Of course, there is a third option – the Greens, who are lead by the irrepressible Bob Brown.  (Dear old Bob has become such a part of our political furniture – one day he won’t be doing politics anymore and we’ll all wonder what happened.)  For many, the Greens are crack-pots keen on issues like legalising marijuana and euthanasia and other supposedly nutty things like saving our natural world from going to hell in a hand-basket.  For others, however, the Greens have finally got their act together and the party is becoming more and more attractive to the thinking element of the middle class.  At least their logo isn’t red, white, and blue – that’s got to be something.

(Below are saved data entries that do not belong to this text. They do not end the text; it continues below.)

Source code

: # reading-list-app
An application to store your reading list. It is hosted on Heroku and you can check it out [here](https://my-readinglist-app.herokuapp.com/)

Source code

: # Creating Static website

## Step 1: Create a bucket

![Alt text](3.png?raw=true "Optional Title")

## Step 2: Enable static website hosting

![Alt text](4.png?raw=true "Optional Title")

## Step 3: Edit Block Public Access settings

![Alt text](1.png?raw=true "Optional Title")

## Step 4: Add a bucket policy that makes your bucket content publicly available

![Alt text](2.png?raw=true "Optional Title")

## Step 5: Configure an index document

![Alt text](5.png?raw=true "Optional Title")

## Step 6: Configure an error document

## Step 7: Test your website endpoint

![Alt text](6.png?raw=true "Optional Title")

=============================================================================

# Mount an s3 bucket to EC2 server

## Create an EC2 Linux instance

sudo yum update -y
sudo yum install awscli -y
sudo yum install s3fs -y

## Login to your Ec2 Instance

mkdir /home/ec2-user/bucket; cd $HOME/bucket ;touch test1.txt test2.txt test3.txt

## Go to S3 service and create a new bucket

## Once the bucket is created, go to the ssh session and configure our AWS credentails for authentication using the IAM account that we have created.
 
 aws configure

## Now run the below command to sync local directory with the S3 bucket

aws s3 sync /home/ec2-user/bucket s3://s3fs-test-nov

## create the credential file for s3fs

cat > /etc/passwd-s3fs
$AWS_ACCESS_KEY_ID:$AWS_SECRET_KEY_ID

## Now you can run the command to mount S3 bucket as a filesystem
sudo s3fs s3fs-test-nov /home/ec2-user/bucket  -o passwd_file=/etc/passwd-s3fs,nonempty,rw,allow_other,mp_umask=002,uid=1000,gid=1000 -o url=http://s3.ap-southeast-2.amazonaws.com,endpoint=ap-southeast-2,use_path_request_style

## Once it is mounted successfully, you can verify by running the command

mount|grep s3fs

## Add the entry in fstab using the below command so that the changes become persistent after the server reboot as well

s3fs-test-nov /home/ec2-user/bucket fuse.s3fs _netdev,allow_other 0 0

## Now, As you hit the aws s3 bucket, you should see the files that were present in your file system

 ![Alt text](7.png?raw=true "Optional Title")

What does all this mean to simple, dreamy folk like this humble scribe?  It means jackshit, because the issues I care deeply about – the arts, the environment, and marriage equality – won’t get the attention they deserve.  The Greens will have a stab at it, but they’ll be drowned out by the lumbering political machines of the Labor and Liberal parties.  You see, we’re a bunch of Neanderthals when it comes to a genuine political conversation about the value of the arts and creativity.  The really tough environmental issues – climate change, reinvigorating our rivers, and saving our old-growth forests – are dealt with in a jingoistic, if not patronising fashion, never with the long-sightedness required; these are complex matters that require complex but decisive solutions.  And marriage equality?  Both the Labor and the Conservative parties have reconfirmed that only men and women ‘to the exclusion of all others’ (according to our very modern Marriage Act) can have their relationships taken seriously.  There’s no doubt in my mind that Abbott would rather gay and lesbian just drown in their chardonnays, whilst Julia would be more than happy to see people with minority sexualities tie the knot, just not at this very moment.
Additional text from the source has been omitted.